> Activity
Please filter the listing below and copy out the lines that hold "components".
Information section start
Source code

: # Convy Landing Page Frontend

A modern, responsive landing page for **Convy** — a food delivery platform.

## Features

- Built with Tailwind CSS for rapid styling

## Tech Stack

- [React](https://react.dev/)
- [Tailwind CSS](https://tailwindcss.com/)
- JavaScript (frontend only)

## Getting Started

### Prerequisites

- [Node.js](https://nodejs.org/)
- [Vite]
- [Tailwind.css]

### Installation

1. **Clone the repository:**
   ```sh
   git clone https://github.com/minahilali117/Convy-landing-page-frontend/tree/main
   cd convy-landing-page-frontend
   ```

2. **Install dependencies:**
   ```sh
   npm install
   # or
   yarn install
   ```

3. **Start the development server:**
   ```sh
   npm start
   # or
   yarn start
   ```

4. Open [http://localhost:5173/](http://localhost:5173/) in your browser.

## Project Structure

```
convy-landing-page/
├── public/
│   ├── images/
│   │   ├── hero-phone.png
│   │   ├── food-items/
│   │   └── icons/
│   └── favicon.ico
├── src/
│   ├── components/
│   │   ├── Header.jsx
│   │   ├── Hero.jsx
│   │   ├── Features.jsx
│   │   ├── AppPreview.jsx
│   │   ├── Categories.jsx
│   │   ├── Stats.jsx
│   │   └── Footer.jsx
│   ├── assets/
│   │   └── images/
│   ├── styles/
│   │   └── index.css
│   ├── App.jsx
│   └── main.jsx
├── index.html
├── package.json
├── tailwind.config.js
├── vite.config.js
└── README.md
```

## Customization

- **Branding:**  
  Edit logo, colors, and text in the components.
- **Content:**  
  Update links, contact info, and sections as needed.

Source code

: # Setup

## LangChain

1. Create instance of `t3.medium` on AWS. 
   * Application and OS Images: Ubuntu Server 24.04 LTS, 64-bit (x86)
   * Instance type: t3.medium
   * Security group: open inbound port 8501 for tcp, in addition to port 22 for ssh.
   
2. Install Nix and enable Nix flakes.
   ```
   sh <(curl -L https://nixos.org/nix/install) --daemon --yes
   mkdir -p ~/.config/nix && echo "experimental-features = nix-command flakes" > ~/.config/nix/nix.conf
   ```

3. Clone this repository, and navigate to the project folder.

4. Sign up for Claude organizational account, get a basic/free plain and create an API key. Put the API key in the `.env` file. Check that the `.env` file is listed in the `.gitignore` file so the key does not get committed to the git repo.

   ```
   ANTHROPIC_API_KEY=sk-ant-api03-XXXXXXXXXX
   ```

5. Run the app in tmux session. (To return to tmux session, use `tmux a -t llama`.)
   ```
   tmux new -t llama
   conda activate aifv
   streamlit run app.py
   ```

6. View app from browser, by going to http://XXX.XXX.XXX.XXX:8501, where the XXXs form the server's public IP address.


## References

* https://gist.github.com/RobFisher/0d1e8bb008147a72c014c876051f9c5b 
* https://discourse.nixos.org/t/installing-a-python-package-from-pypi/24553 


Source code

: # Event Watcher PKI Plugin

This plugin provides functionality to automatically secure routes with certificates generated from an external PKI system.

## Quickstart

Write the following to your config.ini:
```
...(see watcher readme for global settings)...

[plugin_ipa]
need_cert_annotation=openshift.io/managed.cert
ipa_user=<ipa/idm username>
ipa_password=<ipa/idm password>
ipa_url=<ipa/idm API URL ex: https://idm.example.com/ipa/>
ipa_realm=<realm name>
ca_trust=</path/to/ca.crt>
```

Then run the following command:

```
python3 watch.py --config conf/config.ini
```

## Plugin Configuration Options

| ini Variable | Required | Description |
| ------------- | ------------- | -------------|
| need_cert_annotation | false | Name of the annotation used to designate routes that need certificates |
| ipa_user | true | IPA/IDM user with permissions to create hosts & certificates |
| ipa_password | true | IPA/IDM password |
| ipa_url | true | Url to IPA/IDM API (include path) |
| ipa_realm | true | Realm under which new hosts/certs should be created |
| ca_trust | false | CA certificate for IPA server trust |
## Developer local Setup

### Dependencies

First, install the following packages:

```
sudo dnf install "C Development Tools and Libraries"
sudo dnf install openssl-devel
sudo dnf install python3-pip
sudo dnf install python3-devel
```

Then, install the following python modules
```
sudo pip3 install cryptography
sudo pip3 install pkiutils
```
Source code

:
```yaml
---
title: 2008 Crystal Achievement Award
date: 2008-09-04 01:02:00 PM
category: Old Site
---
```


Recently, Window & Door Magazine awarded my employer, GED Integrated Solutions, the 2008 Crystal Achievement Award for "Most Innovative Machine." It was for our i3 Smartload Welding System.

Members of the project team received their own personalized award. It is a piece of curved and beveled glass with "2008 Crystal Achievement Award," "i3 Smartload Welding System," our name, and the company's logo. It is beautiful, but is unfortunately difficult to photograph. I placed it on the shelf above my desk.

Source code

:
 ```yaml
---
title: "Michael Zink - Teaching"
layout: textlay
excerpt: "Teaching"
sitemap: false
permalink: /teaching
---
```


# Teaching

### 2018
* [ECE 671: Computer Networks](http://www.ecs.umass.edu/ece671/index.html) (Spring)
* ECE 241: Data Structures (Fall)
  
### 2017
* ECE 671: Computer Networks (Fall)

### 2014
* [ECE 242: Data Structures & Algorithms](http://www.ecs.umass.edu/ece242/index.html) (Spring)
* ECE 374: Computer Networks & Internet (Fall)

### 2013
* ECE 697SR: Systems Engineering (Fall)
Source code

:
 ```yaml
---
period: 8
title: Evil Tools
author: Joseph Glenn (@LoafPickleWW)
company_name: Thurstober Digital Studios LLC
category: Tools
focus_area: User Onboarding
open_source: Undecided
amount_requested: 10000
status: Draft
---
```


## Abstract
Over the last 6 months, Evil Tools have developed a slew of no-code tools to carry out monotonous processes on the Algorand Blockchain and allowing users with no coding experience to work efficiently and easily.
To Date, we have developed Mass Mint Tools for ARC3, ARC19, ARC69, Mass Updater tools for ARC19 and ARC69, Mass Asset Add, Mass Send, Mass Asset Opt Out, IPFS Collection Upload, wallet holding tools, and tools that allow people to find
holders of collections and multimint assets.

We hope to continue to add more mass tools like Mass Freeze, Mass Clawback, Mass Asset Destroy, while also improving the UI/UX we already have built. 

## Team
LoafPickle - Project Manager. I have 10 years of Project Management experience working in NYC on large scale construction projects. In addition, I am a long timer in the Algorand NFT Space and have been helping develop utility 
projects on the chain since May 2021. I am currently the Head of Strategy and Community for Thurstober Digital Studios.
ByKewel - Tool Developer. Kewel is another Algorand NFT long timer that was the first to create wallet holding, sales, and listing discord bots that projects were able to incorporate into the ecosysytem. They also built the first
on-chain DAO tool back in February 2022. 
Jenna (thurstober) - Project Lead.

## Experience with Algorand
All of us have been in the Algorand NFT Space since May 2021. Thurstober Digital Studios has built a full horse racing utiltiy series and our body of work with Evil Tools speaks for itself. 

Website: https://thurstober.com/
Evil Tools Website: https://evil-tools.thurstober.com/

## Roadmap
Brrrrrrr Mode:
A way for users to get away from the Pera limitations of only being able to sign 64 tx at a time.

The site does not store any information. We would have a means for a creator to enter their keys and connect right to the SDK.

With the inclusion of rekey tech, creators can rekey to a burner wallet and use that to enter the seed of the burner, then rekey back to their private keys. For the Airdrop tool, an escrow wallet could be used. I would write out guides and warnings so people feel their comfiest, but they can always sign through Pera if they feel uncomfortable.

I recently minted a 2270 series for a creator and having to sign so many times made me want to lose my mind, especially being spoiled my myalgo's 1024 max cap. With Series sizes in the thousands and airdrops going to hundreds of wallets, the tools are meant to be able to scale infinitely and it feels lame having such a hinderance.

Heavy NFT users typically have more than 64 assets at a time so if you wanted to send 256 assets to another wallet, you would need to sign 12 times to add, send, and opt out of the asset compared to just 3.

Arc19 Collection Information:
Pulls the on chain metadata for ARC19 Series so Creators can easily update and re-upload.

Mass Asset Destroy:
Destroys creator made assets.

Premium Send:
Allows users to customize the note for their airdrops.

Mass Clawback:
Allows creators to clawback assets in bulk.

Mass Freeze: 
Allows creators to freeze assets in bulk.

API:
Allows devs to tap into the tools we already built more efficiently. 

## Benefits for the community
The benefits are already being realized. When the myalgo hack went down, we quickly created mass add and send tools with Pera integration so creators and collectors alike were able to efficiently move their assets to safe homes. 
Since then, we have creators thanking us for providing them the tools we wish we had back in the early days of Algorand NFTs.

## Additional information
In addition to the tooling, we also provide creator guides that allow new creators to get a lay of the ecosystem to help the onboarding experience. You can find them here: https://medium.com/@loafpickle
Information section end
> Answer box
│   ├── components/
  Edit logo, colors, and text in the components.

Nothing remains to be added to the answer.